What you are asked to do: Search the records for "NASA". Report every line where it occurs.
━━━ Input data
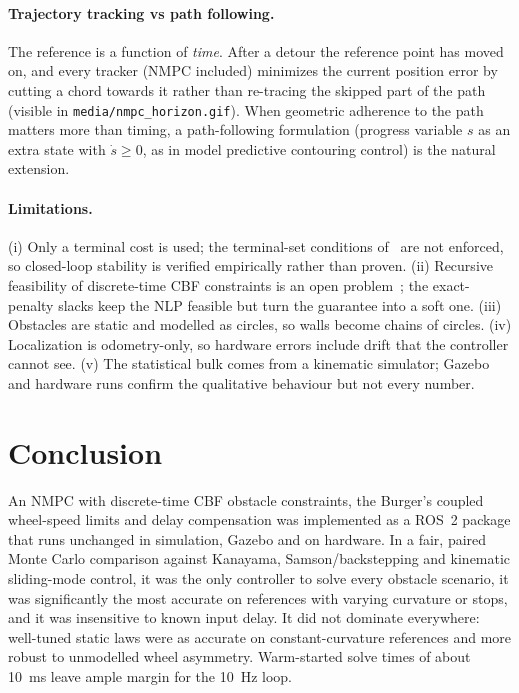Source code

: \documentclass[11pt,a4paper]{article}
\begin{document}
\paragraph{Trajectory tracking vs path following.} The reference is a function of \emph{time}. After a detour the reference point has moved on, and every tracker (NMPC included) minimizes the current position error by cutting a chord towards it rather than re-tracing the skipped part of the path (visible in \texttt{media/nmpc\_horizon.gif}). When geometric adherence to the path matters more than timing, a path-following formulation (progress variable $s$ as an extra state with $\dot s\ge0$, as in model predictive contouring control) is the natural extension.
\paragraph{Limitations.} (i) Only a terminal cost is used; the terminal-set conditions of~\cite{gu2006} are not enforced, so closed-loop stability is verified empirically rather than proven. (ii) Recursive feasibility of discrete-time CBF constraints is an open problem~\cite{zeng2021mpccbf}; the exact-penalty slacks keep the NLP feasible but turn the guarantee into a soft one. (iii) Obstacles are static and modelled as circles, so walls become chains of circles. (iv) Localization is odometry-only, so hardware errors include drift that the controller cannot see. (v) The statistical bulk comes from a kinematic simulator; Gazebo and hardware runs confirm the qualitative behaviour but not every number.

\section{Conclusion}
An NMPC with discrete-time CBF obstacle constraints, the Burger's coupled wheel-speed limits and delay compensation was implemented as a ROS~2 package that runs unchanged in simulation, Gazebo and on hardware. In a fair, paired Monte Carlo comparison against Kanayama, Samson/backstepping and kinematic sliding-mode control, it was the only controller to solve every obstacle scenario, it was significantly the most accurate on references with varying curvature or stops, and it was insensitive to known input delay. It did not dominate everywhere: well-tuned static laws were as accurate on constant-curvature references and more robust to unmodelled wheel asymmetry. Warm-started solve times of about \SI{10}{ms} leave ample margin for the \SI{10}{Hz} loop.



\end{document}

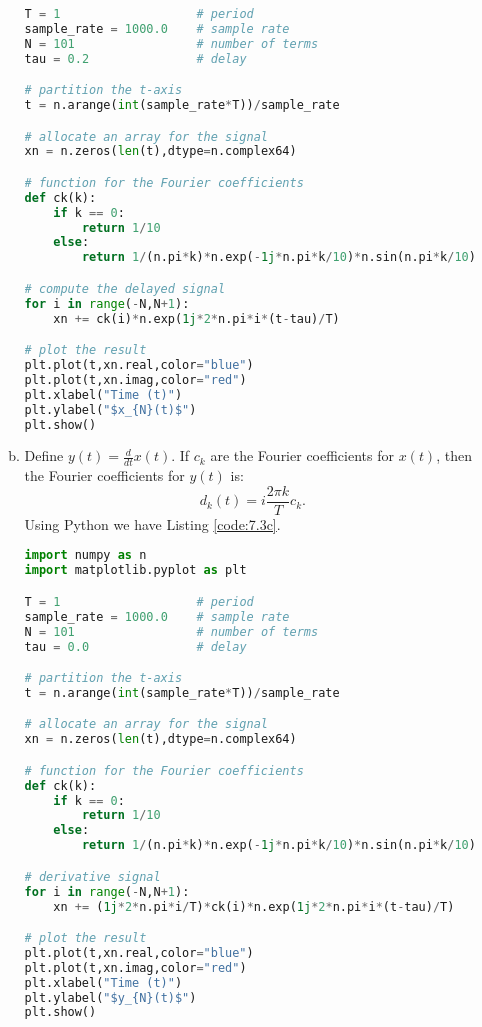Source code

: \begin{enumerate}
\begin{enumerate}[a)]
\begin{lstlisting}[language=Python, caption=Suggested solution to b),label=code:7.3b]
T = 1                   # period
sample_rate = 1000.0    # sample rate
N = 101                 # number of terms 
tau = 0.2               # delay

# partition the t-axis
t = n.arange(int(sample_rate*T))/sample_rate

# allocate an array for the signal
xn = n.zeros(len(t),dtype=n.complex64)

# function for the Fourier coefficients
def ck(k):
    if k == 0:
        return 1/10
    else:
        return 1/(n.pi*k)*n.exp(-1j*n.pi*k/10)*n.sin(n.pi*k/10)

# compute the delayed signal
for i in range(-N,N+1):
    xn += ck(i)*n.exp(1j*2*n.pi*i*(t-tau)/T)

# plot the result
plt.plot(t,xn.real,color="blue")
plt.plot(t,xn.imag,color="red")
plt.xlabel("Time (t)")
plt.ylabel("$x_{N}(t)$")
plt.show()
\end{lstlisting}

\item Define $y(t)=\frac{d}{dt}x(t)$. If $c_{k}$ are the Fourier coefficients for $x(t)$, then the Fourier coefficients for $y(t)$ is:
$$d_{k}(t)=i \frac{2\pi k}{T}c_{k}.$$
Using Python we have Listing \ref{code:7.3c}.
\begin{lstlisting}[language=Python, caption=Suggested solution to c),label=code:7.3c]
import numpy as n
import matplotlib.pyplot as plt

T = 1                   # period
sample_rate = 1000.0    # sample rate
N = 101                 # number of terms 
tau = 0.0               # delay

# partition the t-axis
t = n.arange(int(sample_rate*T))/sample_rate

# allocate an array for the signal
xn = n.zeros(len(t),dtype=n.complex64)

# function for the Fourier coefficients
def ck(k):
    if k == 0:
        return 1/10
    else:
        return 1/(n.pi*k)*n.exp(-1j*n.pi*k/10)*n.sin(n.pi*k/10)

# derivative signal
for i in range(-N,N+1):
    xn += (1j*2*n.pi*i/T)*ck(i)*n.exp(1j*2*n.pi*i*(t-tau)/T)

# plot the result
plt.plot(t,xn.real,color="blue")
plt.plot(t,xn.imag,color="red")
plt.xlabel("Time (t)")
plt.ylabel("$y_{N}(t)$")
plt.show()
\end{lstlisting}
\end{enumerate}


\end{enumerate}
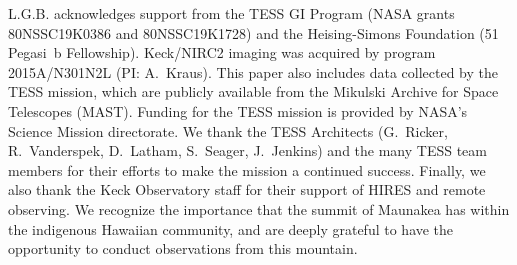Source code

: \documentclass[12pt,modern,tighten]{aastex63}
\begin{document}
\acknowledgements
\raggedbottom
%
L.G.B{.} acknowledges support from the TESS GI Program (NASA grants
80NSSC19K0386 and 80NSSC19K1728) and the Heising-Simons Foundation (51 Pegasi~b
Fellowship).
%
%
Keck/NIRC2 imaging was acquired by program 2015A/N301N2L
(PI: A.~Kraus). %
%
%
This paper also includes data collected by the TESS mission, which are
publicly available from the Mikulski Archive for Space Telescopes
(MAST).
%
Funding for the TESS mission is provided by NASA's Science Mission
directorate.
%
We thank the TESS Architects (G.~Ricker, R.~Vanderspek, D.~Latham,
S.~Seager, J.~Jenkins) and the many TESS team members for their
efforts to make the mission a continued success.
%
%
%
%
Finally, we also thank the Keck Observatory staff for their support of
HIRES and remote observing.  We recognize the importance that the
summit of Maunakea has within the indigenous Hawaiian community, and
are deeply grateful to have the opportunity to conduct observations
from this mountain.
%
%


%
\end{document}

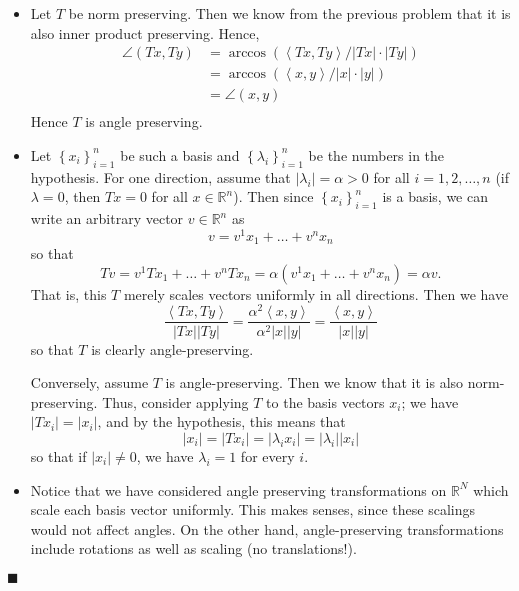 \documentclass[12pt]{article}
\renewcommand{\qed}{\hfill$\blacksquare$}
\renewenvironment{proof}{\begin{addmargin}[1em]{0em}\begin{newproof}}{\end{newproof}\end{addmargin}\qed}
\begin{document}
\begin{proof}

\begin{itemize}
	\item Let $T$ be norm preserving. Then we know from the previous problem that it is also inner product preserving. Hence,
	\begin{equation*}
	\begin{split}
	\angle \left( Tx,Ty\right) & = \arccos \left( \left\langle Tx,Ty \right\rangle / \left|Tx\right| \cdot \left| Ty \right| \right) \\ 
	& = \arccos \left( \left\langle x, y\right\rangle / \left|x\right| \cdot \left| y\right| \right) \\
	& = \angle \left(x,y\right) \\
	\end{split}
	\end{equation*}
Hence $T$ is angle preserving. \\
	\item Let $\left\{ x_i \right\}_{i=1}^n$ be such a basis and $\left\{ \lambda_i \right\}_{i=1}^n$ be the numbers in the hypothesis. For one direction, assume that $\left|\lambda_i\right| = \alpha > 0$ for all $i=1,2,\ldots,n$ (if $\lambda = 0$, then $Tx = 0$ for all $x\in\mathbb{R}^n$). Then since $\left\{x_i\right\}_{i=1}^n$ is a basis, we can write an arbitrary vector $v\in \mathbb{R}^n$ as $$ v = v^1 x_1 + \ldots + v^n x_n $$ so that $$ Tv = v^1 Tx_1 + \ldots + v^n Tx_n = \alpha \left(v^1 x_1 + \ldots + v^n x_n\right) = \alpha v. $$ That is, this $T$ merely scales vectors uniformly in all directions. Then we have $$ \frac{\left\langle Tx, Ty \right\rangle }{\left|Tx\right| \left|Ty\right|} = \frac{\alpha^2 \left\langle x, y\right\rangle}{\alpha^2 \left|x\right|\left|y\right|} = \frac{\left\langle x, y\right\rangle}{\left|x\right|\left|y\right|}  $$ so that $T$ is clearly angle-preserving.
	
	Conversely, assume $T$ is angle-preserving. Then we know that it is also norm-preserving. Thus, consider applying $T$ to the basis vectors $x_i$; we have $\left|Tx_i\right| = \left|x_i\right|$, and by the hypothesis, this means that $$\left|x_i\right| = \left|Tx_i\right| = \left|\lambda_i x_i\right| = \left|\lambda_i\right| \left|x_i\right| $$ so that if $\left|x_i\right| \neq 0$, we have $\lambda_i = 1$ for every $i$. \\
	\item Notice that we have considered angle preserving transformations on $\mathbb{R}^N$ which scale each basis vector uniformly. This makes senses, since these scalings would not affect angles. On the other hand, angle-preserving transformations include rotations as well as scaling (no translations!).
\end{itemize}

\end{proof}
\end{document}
━━━━━━
━━━ Input data
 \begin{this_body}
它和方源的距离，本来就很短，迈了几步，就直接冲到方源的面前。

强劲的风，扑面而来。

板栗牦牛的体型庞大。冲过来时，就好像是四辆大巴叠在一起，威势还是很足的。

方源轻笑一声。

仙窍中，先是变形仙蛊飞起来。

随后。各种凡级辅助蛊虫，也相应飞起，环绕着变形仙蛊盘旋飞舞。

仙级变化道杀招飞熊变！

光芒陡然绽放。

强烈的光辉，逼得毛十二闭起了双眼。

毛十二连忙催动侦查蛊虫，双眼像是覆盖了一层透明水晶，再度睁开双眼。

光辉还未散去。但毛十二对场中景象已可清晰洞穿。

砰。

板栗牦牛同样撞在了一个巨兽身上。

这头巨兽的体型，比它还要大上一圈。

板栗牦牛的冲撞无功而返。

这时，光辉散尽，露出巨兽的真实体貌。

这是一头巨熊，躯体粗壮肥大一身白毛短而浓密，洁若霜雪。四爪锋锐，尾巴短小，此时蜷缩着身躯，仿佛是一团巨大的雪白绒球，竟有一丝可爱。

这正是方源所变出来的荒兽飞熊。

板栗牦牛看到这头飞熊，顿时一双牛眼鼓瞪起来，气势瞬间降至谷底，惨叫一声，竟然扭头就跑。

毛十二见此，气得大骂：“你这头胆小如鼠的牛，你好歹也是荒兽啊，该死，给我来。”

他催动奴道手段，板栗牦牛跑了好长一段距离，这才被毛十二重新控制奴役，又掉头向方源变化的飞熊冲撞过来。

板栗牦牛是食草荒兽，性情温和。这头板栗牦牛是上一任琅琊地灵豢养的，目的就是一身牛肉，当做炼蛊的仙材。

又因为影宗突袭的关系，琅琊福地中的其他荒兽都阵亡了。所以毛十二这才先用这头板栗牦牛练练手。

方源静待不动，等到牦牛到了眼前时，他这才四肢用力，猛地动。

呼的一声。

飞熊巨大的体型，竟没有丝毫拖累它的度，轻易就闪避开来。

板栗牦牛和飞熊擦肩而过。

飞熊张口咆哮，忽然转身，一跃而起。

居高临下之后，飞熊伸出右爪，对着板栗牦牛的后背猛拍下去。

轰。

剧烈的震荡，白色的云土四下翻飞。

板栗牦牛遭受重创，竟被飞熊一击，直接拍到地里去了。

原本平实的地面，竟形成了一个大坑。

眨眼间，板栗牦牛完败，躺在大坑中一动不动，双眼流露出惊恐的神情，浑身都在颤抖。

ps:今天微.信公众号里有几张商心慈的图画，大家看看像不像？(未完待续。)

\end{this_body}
━━━━━━
The completed task:
L.G.B{.} acknowledges support from the TESS GI Program (NASA grants
Funding for the TESS mission is provided by NASA's Science Mission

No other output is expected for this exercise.